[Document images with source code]
****************************************

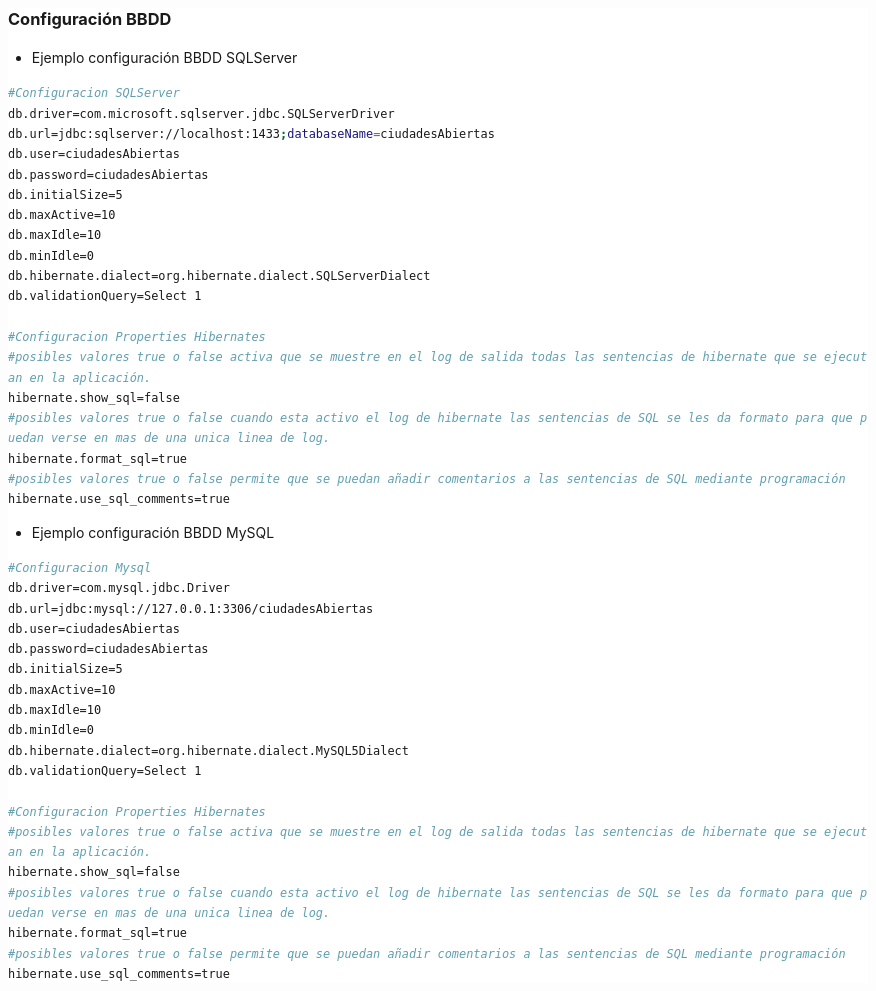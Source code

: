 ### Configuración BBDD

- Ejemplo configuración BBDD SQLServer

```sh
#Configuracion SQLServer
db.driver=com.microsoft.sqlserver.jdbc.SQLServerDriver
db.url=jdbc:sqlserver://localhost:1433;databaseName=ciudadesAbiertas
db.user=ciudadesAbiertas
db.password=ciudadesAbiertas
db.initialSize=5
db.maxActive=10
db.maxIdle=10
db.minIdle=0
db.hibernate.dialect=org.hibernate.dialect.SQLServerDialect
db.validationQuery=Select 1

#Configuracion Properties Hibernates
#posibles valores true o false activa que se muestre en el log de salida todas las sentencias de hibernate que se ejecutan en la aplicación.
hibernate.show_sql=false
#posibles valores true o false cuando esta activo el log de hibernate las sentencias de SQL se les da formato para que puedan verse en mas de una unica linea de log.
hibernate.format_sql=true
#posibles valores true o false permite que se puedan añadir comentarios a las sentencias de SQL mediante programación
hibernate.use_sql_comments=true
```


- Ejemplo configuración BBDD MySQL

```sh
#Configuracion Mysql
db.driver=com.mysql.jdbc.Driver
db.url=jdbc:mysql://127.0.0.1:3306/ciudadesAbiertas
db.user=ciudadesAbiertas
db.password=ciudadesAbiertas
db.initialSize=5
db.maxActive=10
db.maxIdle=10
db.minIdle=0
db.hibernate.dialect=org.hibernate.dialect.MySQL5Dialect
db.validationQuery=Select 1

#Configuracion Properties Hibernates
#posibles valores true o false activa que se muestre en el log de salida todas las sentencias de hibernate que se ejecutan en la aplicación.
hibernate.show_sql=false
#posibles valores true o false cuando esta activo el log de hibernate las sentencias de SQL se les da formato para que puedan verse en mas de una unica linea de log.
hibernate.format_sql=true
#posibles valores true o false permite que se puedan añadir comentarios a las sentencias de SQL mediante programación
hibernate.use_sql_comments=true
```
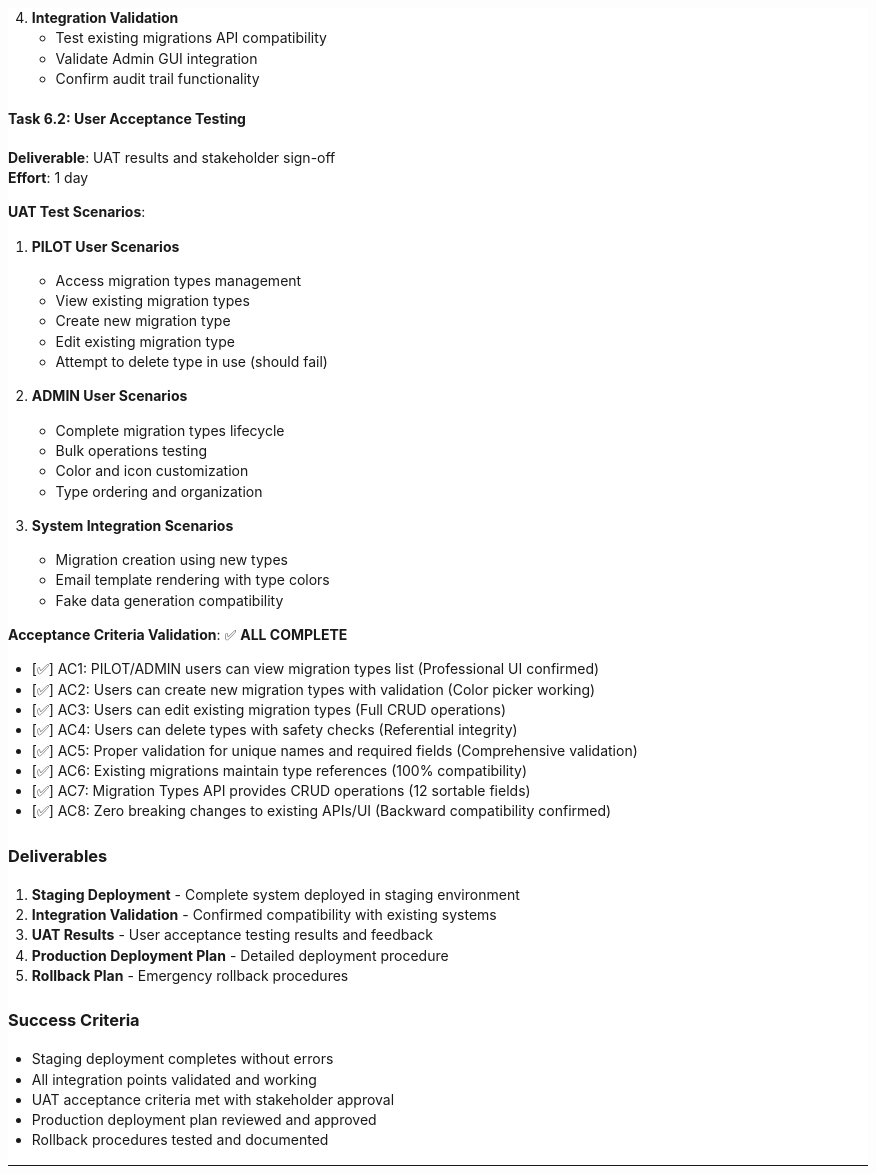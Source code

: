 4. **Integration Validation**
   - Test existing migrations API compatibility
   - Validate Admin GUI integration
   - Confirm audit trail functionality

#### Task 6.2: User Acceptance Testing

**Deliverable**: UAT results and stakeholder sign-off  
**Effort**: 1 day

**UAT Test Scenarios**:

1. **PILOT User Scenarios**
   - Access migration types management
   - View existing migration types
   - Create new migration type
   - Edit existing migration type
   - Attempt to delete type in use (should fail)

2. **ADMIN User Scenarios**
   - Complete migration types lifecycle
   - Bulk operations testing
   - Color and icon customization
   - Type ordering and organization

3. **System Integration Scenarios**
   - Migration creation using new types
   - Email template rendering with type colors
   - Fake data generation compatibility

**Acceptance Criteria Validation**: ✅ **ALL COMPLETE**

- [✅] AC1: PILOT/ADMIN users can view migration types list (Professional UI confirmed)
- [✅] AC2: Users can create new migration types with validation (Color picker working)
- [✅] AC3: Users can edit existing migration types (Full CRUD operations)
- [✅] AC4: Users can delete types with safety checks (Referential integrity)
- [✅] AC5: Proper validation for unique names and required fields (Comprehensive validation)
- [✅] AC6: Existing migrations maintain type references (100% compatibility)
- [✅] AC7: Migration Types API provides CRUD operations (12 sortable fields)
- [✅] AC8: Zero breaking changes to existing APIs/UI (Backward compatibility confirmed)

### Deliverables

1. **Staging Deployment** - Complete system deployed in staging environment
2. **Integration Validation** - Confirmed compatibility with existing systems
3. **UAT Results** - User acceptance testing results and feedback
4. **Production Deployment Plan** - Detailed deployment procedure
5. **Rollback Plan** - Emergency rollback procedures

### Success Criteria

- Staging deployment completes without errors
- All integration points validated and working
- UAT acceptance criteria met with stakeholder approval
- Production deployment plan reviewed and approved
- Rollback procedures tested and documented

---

****************************************

-- TO DO --
In the entries, find the line containing "- Migration creation using new types" and output it and all remaining lines exactly.

-- OUTPUT FOR THIS TASK --
   - Migration creation using new types
   - Email template rendering with type colors
   - Fake data generation compatibility

**Acceptance Criteria Validation**: ✅ **ALL COMPLETE**

- [✅] AC1: PILOT/ADMIN users can view migration types list (Professional UI confirmed)
- [✅] AC2: Users can create new migration types with validation (Color picker working)
- [✅] AC3: Users can edit existing migration types (Full CRUD operations)
- [✅] AC4: Users can delete types with safety checks (Referential integrity)
- [✅] AC5: Proper validation for unique names and required fields (Comprehensive validation)
- [✅] AC6: Existing migrations maintain type references (100% compatibility)
- [✅] AC7: Migration Types API provides CRUD operations (12 sortable fields)
- [✅] AC8: Zero breaking changes to existing APIs/UI (Backward compatibility confirmed)

### Deliverables

1. **Staging Deployment** - Complete system deployed in staging environment
2. **Integration Validation** - Confirmed compatibility with existing systems
3. **UAT Results** - User acceptance testing results and feedback
4. **Production Deployment Plan** - Detailed deployment procedure
5. **Rollback Plan** - Emergency rollback procedures

### Success Criteria

- Staging deployment completes without errors
- All integration points validated and working
- UAT acceptance criteria met with stakeholder approval
- Production deployment plan reviewed and approved
- Rollback procedures tested and documented

---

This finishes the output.